I was born defective. I was born with a sweet tooth. I wasn't taught impulsive control. I wasn't taught that eating too much would cause other kids to turn their noses up at you. I was taught that people care more about your waist line than your intellect and courtesy among others.

I'm sorry I'm so defective.

"I want to help you, sweetie." She continued on.

You're wasting your time, dear mother, I am a lost cause.

•••

Dr. Anders had me open my mouth and say AHH. But I don't. I open my mouth, yeah, but I don't AHH. He waits, but he gives up and looks down my throat.

"Violet, you should hum, it can help."

I can't hear you, doctor.

"So, everything is okay?" My mom holding her purse for dear life, she's a nervous wreck.

"Yes, but I'm worried about her state of mind."

He has his hands on my throat, feeling, massaging. Hey, doc, I'm still here, so don't pretend like I'm not. I can't talk, I'm not deaf.

"Violet is seeing a therapist. She's taking medication."

Dr. Anders knows, so he doesn't say anything.

"She's lost 20 pounds since the last I seen her... That was 2 months ago."

My mom cranes her neck at me, "Really? How?"

I don't eat.

Yes, I want to eat, but I don't want to. It's a lose/lose situation, mom.

"Lack of nutrition, lack of eating. It's in her mind set, Mrs.
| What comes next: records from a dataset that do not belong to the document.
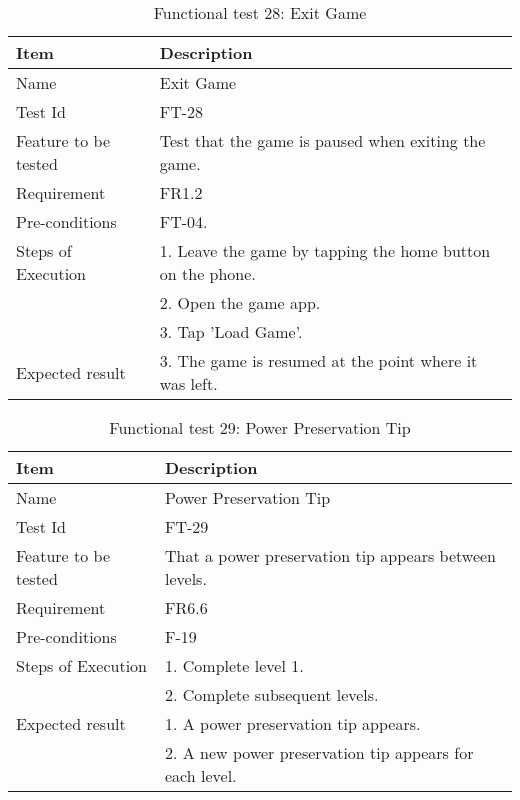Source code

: \begin{table}[H]
\centering
	\begin{tabular}{ l | p{8cm} }
		\hline
		\rowcolor{lightgray}
		{\bf Item} & {\bf Description} \\ \hline
		Name & Exit Game \\ 
		Test Id & FT-28 \\ 
		Feature to be tested & Test that the game is paused when exiting the game. \\ 
		Requirement & FR1.2 \\ 
		Pre-conditions & FT-04. \\ 
		Steps of Execution & 1. Leave the game by tapping the home button on the phone. \\
		& 2. Open the game app. \\
		& 3. Tap 'Load Game'. \\
		Expected result & 3. The game is resumed at the point where it was left. \\ 
		\hline
	\end{tabular}
	\caption{Functional test 28: Exit Game}
\end{table}

\begin{table}[H]
\centering
	\begin{tabular}{ l | p{8cm} }
		\hline
		\rowcolor{lightgray}
		{\bf Item} & {\bf Description} \\ \hline
		Name & Power Preservation Tip \\ 
		Test Id & FT-29 \\ 
		Feature to be tested & That a power preservation tip appears between levels. \\ 
		Requirement & FR6.6 \\ 
		Pre-conditions & F-19 \\ 
		Steps of Execution & 1. Complete level 1. \\
		& 2. Complete subsequent levels. \\
		Expected result & 1. A power preservation tip appears. \\
		& 2. A new power preservation tip appears for each level. \\
		\hline
	\end{tabular}
	\caption{Functional test 29: Power Preservation Tip}
\end{table}

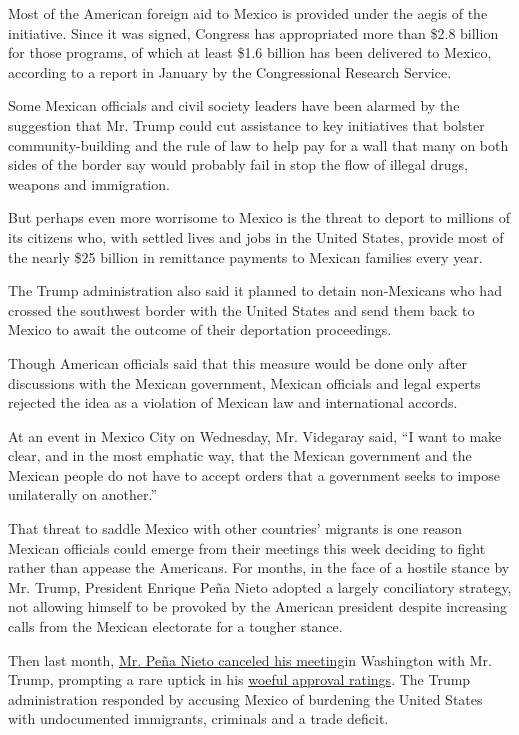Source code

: Most of the American foreign aid to Mexico is provided under the aegis
of the initiative. Since it was signed, Congress has appropriated more
than \$2.8 billion for those programs, of which at least \$1.6 billion
has been delivered to Mexico, according to a report in January by the
Congressional Research Service.

Some Mexican officials and civil society leaders have been alarmed by
the suggestion that Mr. Trump could cut assistance to key initiatives
that bolster community-building and the rule of law to help pay for a
wall that many on both sides of the border say would probably fail in
stop the flow of illegal drugs, weapons and immigration.

But perhaps even more worrisome to Mexico is the threat to deport to
millions of its citizens who, with settled lives and jobs in the United
States, provide most of the nearly \$25 billion in remittance payments
to Mexican families every year.

The Trump administration also said it planned to detain non-Mexicans who
had crossed the southwest border with the United States and send them
back to Mexico to await the outcome of their deportation proceedings.

Though American officials said that this measure would be done only
after discussions with the Mexican government, Mexican officials and
legal experts rejected the idea as a violation of Mexican law and
international accords.

At an event in Mexico City on Wednesday, Mr. Videgaray said, ``I want to
make clear, and in the most emphatic way, that the Mexican government
and the Mexican people do not have to accept orders that a government
seeks to impose unilaterally on another.''

That threat to saddle Mexico with other countries' migrants is one
reason Mexican officials could emerge from their meetings this week
deciding to fight rather than appease the Americans. For months, in the
face of a hostile stance by Mr. Trump, President Enrique Peña Nieto
adopted a largely conciliatory strategy, not allowing himself to be
provoked by the American president despite increasing calls from the
Mexican electorate for a tougher stance.

Then last month,
\href{https://www.nytimes.com/2017/01/26/world/americas/mexico-pena-nieto-donald-trump.html}{Mr.
Peña Nieto canceled his meeting}in Washington with Mr. Trump, prompting
a rare uptick in his
\href{https://www.nytimes.com/2017/01/25/world/americas/trump-mexico-border-wall.html}{woeful
approval ratings}. The Trump administration responded by accusing Mexico
of burdening the United States with undocumented immigrants, criminals
and a trade deficit.

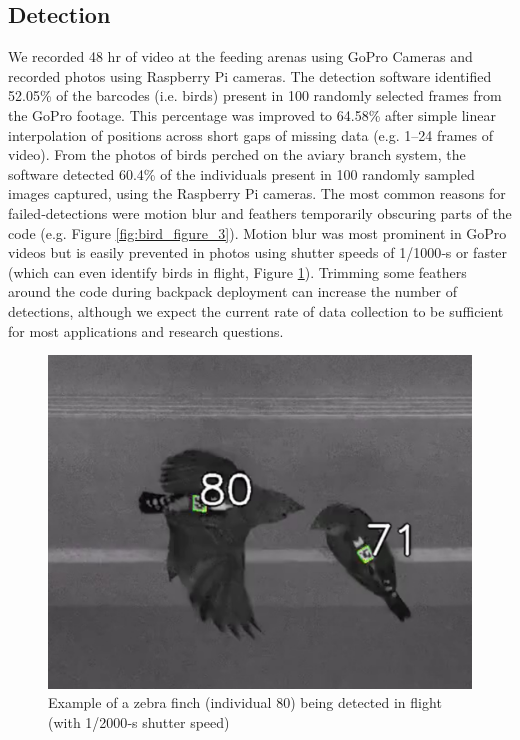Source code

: \documentclass[11pt,a4paper,twoside]{book}
\begin{document}
\begin{doublespace}
\subsection{Detection}
We recorded 48 hr of video at the feeding arenas using GoPro Cameras and recorded photos using Raspberry Pi cameras. The detection software identified 52.05\% of the barcodes (i.e. birds) present in 100 randomly selected frames from the GoPro footage. This percentage was improved to 64.58\% after simple linear interpolation of positions across short gaps of missing data (e.g. 1–24 frames of video). From the photos of birds perched on the aviary branch system, the software detected 60.4\% of the individuals present in 100 randomly sampled images captured, using the Raspberry Pi cameras. The most common reasons for failed‐detections were motion blur and feathers temporarily obscuring parts of the code (e.g. Figure \ref{fig:bird_figure_3}). Motion blur was most prominent in GoPro videos but is easily prevented in photos using shutter speeds of 1/1000‐s or faster (which can even identify birds in flight, Figure \ref{fig:bird_figure_6}). Trimming some feathers around the code during backpack deployment can increase the number of detections, although we expect the current rate of data collection to be sufficient for most applications and research questions.

\begin{figure}[!htb]
    \centering
    \includegraphics{Graving_IMPRS_Thesis/figures/bird_figure_6.jpg}
    \caption{Example of a zebra finch (individual 80) being detected in flight (with 1/2000‐s shutter speed)
}
    \label{fig:bird_figure_6}
\end{figure}

\end{doublespace}
\end{document}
Graber."

Yeah, it's in my head, doc.

It's in Raven's head, in Gloria's head. Everyone hates the fat girl, so automatically, everyone hates me. But, I'm not fat anymore, so why do they still hate me? Beats me. I don't know.

"Is there anything I can do?" mom, you sound hopeless.

"I'll prescribe her some vitamins that'll increase her appetite." 

Dr. Anders looks at me with that disgusted masked look. I know the look, he hates me too, just like Raven and Gloria. Don't worry, doc, I hate me too.

"Thank you." mom, you're so desperate.

•••

My dad has given me a bag of butterscotch candies to suck on. It's all I want to eat, and it's better than eating tic-tacs. My mom wants me to eat more, so she called the school and now I'm forced to go to drink a vitamin smoothie at the end of 2nd and 5th period.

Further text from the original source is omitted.